When he nodded approval, something inherently feminine within
her longed for him to touch her. She needed a kiss on the cheek or
a pat on the butt or a little hug around her shoulders. Any basic
act of affection would do. But Mark was not the affectionate type.
She should have accepted that fact long ago. After all, it
wasn’t as if they were newlyweds or a couple who had been and
always would be madly in love. But they did have a solid marriage,
one based on mutual respect and admiration. That was far more than
most couples had.

“How’s next Sunday’s sermon going?”
Catherine asked.

“Not well. For some reason I can’t seem to keep my
mind on my work this afternoon.”

On Mondays, Mark worked at home instead of his office at the
church. And she was home on Mondays, too, since she and her
business partner, Lorie Hammonds, closed their antique store on
Sundays and Mondays.

“You were up late last night with the Jeffries family. I
heard you come in after midnight.” Catherine removed the oven
mitts, stuffed them into the drawer with the pot holders and turned
off the oven. “And you were so restless that I doubt you got
more than a few hours sleep. Maybe you need an afternoon
nap.”

“I couldn’t get that family off my mind,” Mark
admitted. “It’s been difficult for Debbie and Vern
coping with the loss of their only child. It has truly tested their
faith.”

“Losing a child has to be the worst thing that could
happen to a person. If anything ever happened to Seth, I
don’t know what I’d do.”

“If, God forbid, that ever happened and we lost our only
child, we would do what I’m trying to get Debbie and Vern to
do --- put our trust in the Lord.”

Catherine sighed quietly. A good minister’s wife would
never question God’s plan for each of His children. But in
her heart of hearts, she knew that if she ever lost Seth, she would
die. Her son was her heart and soul.

When Mark looked at her, apparently wanting a reply to assure
him that they were in agreement, she avoided making direct eye
contact with him. She didn’t doubt Mark’s love for
Seth, but she also knew that her husband would never love their
child as much as she did.

“Catherine---”

The distinct doorbell chime saved her from having to either lie
to her husband or disagree with him and be lovingly chastised for
her lack of faith.

“I’ll get it,” she said. “Why
don’t you go in the den and take a nap?”

“Maybe later. I’ll get the door. It could be Fed-Ex
delivering my birthday present.”

Catherine smiled indulgently. “We just ordered that new
set of golf clubs two days ago. They probably won’t arrive
until next week.”

“A man can hope, can’t he?”

Laughing softly, she shook her head as Mark, whistling to
himself, hurried out of the kitchen. Her husband had four great
loves: God, his family, his parishioners, and golf.

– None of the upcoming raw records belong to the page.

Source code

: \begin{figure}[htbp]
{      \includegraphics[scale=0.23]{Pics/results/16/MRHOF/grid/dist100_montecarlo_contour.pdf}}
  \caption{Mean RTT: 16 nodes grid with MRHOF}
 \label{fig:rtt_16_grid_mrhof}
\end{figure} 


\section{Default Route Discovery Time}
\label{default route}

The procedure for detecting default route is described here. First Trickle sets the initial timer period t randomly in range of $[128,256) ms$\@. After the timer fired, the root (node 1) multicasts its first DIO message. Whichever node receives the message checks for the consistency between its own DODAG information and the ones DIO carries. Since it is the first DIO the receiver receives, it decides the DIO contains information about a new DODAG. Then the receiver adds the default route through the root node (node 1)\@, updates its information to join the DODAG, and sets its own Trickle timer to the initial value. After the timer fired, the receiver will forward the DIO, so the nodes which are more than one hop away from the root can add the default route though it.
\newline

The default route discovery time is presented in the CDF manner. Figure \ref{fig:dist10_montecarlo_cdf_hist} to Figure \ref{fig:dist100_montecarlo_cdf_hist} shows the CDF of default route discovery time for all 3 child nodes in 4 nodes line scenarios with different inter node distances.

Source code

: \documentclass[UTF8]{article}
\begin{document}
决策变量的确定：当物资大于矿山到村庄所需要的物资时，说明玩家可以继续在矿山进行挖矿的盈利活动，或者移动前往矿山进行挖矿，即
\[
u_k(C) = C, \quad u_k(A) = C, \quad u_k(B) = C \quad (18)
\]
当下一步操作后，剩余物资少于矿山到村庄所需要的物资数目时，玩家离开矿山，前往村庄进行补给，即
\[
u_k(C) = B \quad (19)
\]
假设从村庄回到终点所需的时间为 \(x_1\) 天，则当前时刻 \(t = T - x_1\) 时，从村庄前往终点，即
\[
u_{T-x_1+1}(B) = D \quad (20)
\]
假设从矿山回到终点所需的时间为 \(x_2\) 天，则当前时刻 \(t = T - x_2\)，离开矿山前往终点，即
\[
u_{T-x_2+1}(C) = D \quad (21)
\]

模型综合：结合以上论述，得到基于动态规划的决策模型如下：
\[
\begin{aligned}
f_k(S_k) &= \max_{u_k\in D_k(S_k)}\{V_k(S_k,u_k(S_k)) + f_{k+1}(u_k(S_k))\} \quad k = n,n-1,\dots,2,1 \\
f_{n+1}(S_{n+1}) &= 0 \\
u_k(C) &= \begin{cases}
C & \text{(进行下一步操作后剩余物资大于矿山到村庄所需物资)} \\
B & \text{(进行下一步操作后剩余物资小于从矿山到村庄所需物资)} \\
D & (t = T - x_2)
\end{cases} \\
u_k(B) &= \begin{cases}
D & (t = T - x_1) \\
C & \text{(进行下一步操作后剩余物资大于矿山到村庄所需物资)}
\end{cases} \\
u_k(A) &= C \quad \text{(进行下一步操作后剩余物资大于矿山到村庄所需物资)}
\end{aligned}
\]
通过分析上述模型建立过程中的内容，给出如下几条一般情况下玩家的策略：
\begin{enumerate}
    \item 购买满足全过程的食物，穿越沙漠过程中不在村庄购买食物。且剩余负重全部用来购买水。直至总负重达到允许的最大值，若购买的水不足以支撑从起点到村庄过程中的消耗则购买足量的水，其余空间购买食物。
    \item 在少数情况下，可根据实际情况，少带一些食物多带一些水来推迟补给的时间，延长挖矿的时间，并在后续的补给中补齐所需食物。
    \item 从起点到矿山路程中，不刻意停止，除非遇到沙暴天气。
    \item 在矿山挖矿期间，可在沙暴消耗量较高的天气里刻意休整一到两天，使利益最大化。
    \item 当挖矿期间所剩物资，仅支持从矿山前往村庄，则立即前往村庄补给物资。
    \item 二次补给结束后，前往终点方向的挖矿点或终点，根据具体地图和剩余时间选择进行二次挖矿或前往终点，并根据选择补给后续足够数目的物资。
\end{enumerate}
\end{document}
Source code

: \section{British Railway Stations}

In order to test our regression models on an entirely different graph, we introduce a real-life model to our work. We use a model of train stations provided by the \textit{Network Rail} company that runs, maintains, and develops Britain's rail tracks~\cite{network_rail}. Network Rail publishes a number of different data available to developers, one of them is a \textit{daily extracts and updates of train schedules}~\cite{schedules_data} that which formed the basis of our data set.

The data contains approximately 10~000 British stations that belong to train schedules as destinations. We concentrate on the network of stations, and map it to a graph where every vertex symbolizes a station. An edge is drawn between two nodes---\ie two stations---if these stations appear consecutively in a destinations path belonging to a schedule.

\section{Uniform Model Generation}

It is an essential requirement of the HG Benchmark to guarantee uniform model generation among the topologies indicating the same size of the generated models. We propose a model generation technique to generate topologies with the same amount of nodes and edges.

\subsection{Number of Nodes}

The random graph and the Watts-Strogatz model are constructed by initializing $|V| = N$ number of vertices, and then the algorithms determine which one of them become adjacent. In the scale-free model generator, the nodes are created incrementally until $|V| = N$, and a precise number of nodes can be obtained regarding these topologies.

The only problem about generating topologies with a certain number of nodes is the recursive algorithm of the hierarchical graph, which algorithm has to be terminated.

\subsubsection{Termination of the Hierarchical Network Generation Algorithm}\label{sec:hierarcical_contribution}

She doubted that his much-anticipated fortieth birthday present
had arrived so soon. More than likely their visitor was not Fed-Ex,
but instead her mother, who had phoned shortly after lunch to ask
if she could drop by on her way home from her weekly trip to the
grocery store.

Catherine wiped off her hands on a dish towel, laid it aside and
removed her apron. She was a messy cook and had learned early on
the necessity of wearing protective covering when she baked.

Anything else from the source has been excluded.